Saved entries
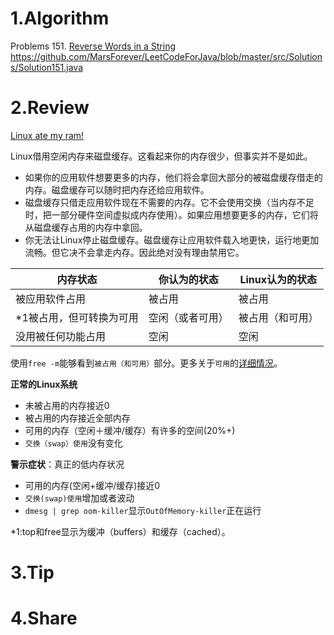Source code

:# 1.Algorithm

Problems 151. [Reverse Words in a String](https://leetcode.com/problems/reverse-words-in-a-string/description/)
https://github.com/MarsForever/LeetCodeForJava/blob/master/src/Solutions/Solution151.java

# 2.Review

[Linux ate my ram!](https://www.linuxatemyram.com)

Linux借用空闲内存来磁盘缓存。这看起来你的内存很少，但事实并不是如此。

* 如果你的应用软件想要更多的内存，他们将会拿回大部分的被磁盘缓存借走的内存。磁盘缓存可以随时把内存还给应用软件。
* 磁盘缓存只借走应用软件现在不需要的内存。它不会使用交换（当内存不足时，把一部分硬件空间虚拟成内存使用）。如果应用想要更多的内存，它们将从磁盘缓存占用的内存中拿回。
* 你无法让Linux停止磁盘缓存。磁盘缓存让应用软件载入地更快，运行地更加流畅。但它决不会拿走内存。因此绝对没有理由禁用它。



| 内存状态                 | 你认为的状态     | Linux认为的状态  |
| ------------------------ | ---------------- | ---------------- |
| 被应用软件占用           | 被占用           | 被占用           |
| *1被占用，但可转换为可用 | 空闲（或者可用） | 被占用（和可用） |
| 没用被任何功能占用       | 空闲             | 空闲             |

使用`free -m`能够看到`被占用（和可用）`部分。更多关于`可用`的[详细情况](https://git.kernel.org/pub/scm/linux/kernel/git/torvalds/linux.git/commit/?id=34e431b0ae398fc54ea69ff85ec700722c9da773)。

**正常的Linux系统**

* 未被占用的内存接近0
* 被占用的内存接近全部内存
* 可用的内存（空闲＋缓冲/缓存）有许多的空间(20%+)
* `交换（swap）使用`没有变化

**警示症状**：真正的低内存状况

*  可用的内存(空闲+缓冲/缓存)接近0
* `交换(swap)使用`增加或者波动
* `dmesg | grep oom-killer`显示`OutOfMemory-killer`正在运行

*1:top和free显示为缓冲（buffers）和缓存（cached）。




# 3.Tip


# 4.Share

_Your instructions_
Your answer should consist of each line of the data above in which the word "可用的内存" occurs.

_Output for this exercise_
* 可用的内存（空闲＋缓冲/缓存）有许多的空间(20%+)
*  可用的内存(空闲+缓冲/缓存)接近0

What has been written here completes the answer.